**Exercise brief:** Go over the records and count each line that has the string "subsection". Give the number and nothing else.

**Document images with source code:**
_ _ _

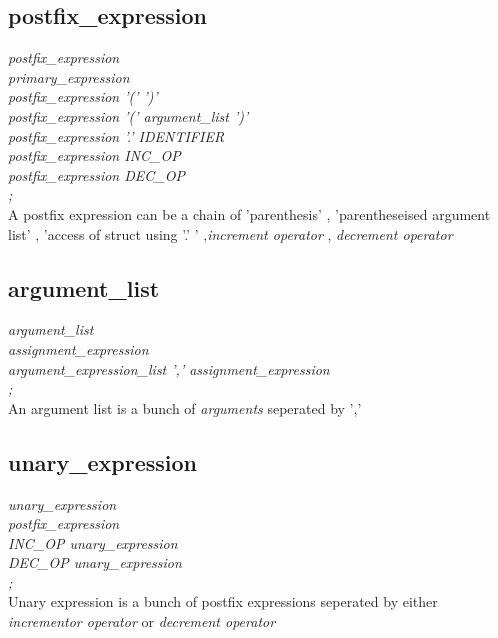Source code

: \documentclass[11pt]{article}
\begin{document}
\subsection{postfix\_expression}
{\itshape
postfix\_expression\\
\hspace*{1cm} primary\_expression\\
\hspace*{1cm}   postfix\_expression '(' ')'\\
\hspace*{1cm}   postfix\_expression '(' argument\_list ')'\\
\hspace*{1cm}   postfix\_expression '.' IDENTIFIER\\
\hspace*{1cm}   postfix\_expression INC\_OP\\
\hspace*{1cm}   postfix\_expression DEC\_OP\\
\hspace*{1cm};\\
}
A postfix expression can be a chain of 'parenthesis' , 'parentheseised argument list' , 'access of struct using '.' ' ,\textit{increment operator} , \textit{decrement operator}
\subsection{argument\_list}
{\itshape
argument\_list\\
\hspace*{1cm} assignment\_expression\\
\hspace*{1cm}   argument\_expression\_list ',' assignment\_expression\\
\hspace*{1cm};\\
}
An argument list is a bunch of \textit{arguments} seperated by ',' 
\subsection{unary\_expression}
{\itshape
unary\_expression\\
\hspace*{1cm} postfix\_expression\\
\hspace*{1cm}   INC\_OP unary\_expression\\
\hspace*{1cm}   DEC\_OP unary\_expression\\
\hspace*{1cm};\\
}
Unary expression is a bunch of postfix expressions seperated by either \textit{incrementor operator} or \textit{decrement operator}
\end{document}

_ _ _

**Answer section:** 3